Rodin

Auguste Rodin, Femme nue sur le dos

FROM ‘MARA, MARIETTA’
Part Five Chapter 15

When you surprised yourself in the mirror, when you became a stranger to yourself, who was the who you dreamt yourself to be?

̶  Mirror, mirror, tell no lies, how do I look in Rodin’s eyes?
̶  On cream-coloured drawing paper, in black lead and blending stump, you lie on your back with your legs apart. One hand is reaching up from under your buttocks, the other is rounding your raised thigh: Each is intent on satisfying your insatiable sex. Look! The line springs and swells as abandonment floods your body and your head fades away: Intimately feeling what the eye sees, the hand of the artist flows unconstrained…

Rodin, Female Nude, Thighs Spread and Raised

KIRK VARNEDOE ON RODIN’S EROTIC DRAWINGS

Rodin has often been praised, in loose parallel with Freud, for “unmasking” the centrality of the erotic in human experience. In such a view, the triumph of the modern outlook involved the bold removal of a crust of accumulated convention, in order to reveal “timeless” truths beneath. Lately, however, we have become more skeptical about this kind of either/or opposition between “natural” or unchanging aspects of humanity and time-bound, contingent aspects that are shaped by a particular culture and material circumstances. Freud himself, after all, can be read as saying something quite contrary: that our erotic behavior and even our erotic mental life, like everything else about us that may seem spontaneous and “natural,” is always, and inextricably, the determined product of the contingencies of early individual experiences, and of the cultural constraints that surround us. His followers have gone even further in examining the unconscious as culturally structured, rather than primal and pre-existing.
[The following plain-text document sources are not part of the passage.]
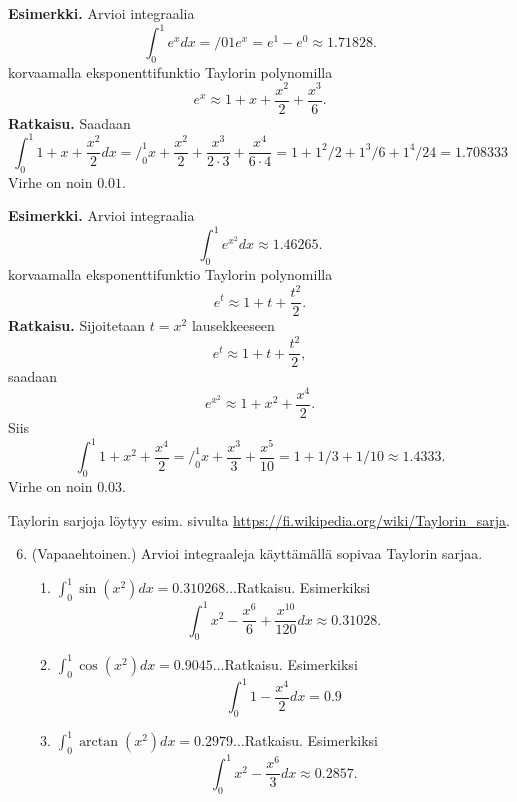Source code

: \documentclass[10pt]{article}
\newcommand{\ratkaisu}[1]{\hfill{\color{blue}\quad\textrm{Ratkaisu. } #1}}
\newcommand{\sij}[0]{\bigg/}
\begin{document}
\textbf{Esimerkki.} Arvioi integraalia
$$
\int_0^{1} e^{x}dx
=\sij{0}{1} e^x=e^1-e^0 \approx 1.71828.
$$
korvaamalla eksponenttifunktio Taylorin polynomilla
$$
e^x\approx 1+x+\frac{x^2}{2}+\frac{x^3}{6}.
$$
\textbf{Ratkaisu.} Saadaan
$$
\int_0^1 1+x+\frac{x^2}{2}dx
=\bigg/_0^1 x+\frac{x^2}{2}+\frac{x^3}{2\cdot 3}+\frac{x^4}{6\cdot 4}
=1+1^2/2+1^3/6+1^4/24
=1.708333
$$
Virhe on noin $0.01$.

\textbf{Esimerkki.} Arvioi integraalia
$$
\int_0^{1} e^{x^2}dx\approx 1.46265.
$$
korvaamalla eksponenttifunktio Taylorin polynomilla
$$
e^t\approx 1+t+\frac{t^2}{2}.
$$
\textbf{Ratkaisu.} Sijoitetaan $t=x^2$ lausekkeeseen
$$
e^t\approx 1+t+\frac{t^2}{2},
$$
saadaan
$$
e^{x^2}\approx 1+x^2+\frac{x^4}{2}.
$$
Siis
$$
\int_0^1 1+x^2+\frac{x^4}{2}
=\bigg /_0^1 x+\frac{x^3}{3}+\frac{x^5}{10}
=1+1/3+1/10\approx 1.4333.
$$
Virhe on noin $0.03$.

Taylorin sarjoja löytyy esim. sivulta \url{https://fi.wikipedia.org/wiki/Taylorin_sarja}.

\begin{enumerate}
\setcounter{enumi}{5}
\item (Vapaaehtoinen.) Arvioi integraaleja käyttämällä sopivaa Taylorin sarjaa.  
\begin{enumerate}
\item $\int_0^1\sin(x^2)dx=0.310268\ldots$\ratkaisu{Esimerkiksi $$\int_0^1 x^2-\frac{x^6}{6}+\frac{x^{10}}{120}dx\approx 0.31028.$$}
\item $\int_0^1\cos(x^2)dx=0.9045\ldots$\ratkaisu{Esimerkiksi $$\int_0^1 1-\frac{x^4}{2}dx=0.9$$}
\item $\int_0^1\arctan(x^2)dx=0.2979\ldots$\ratkaisu{Esimerkiksi $$
\int_0^1 x^2-\frac{x^6}{3}dx\approx 0.2857.
$$}
\end{enumerate}
\end{enumerate}
\end{document}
The erotic in Rodin’s art, then, may better be thought of as something made, rather than something simply found or discovered; and the forms in which eroticism appears in his work might profitably be examined, not as transparent vehicles for transmitting a transcendent truth, but as representational devices whose own nature and history are enmeshed in the meaning of the work. In this context, the artist’s later pencil and watercolor drawings of nudes are central.

They contain the boldest and most frequent representations of sexual display, masturbation, and lesbian intimacy in the artist’s oeuvre; and, at the same time, everything about their conception – the random, unposed motion Rodin encouraged in his models, the rapid-fire way he initially drew without looking at the sheet on which he was working, and the extreme simplicity of the one-line contours and one-tone watercolor wash – seems to embody aspirations toward purified simplicity, and spontaneous freedom from convention, that are central to early modern ideals of art’s power to refresh our vision of the world.
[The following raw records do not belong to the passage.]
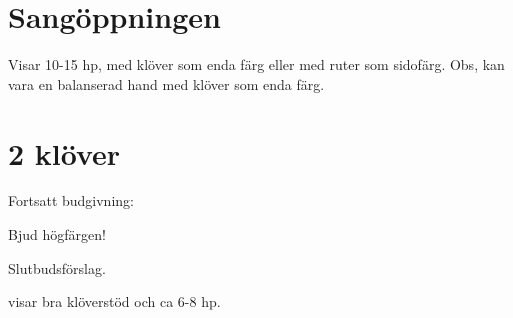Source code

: \section{Sangöppningen}

Visar 10-15 hp, med klöver som enda färg eller med ruter som sidofärg. Obs,
kan vara en balanserad hand med klöver som enda färg.

\section{2 klöver}

Fortsatt budgivning:

\bbe
\item[-\ru{2}] Bjud högfärgen!
\item[-\ho{2}] Slutbudsförslag.
\item[-\NT{2} och högre] visar bra klöverstöd och ca 6-8 hp.
\ebe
The erotic in these works is as much a part of the dream of its time as of the specific inner history of its author. If we rethink the relation of these innovative images to the earlier drawings that most fully record Rodin’s development and education as an artist, we can establish a subtler set of linkages between Rodin and Freud, and also connect Rodin’s later focus on the erotic with the motivations of Paul Cézanne, Georges Seurat, and others, stressing a powerful, shared conviction central to early modern ideals: the conviction that a powerful new art was to be made neither by merely imitating the ideal forms culture gave us from the past, nor by rejecting them entirely, but by rediscovering their truth in forms of immediate experience that had previously been marginalized or thought too ephemeral and chaotic to bear any significance.

 

From Kirk Varnedoe, ‘Modes and Meanings in Rodin’s Erotic Drawings’ in Rodin, Eros and Creativity, edited by Rainer Crone and Siegfried Salzmann (Munich: Prestel-Verlag, 1997)
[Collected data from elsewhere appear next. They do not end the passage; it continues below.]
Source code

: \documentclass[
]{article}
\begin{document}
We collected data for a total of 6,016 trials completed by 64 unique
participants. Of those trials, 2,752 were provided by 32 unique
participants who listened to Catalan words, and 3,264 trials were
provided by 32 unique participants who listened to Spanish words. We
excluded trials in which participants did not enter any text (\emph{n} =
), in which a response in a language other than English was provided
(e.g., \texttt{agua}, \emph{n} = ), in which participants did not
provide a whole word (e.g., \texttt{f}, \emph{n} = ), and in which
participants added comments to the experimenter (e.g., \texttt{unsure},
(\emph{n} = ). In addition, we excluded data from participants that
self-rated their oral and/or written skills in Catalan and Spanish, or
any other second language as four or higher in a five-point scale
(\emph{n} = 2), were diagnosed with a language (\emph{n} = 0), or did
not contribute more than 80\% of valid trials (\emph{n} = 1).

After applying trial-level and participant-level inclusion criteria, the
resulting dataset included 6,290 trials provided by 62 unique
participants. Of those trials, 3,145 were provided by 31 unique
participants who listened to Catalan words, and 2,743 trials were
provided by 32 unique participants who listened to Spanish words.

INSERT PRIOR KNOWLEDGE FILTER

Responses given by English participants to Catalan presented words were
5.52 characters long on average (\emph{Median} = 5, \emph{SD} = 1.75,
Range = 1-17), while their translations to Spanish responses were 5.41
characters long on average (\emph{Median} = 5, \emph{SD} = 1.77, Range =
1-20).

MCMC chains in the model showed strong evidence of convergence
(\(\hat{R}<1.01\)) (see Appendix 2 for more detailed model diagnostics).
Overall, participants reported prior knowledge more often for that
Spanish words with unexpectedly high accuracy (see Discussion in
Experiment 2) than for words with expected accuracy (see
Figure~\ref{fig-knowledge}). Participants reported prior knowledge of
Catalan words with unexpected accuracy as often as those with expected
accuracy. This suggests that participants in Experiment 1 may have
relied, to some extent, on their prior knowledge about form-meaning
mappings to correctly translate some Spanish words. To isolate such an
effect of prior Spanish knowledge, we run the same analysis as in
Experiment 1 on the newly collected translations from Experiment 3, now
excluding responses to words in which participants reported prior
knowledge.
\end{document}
Rodin, Female Nude on All Fours, Rear View, Dress Lifted to Hips

RODIN’S SECRET: PHILIPPE SOLLERS ON RODIN’S EROTIC DRAWINGS

From Philippe Sollers, La Guerre du Goût  (Paris: Gallimard, 1996; pp. 112-122). These extracts translated by Richard Jonathan.

Auguste Rodin, Salammbo, drawing 6012

They were spoken about, one knew they were there, somewhere. Certain were seen here or there, but it was difficult to imagine them grouped for attack, forming a breach like no other in the representation of bodies.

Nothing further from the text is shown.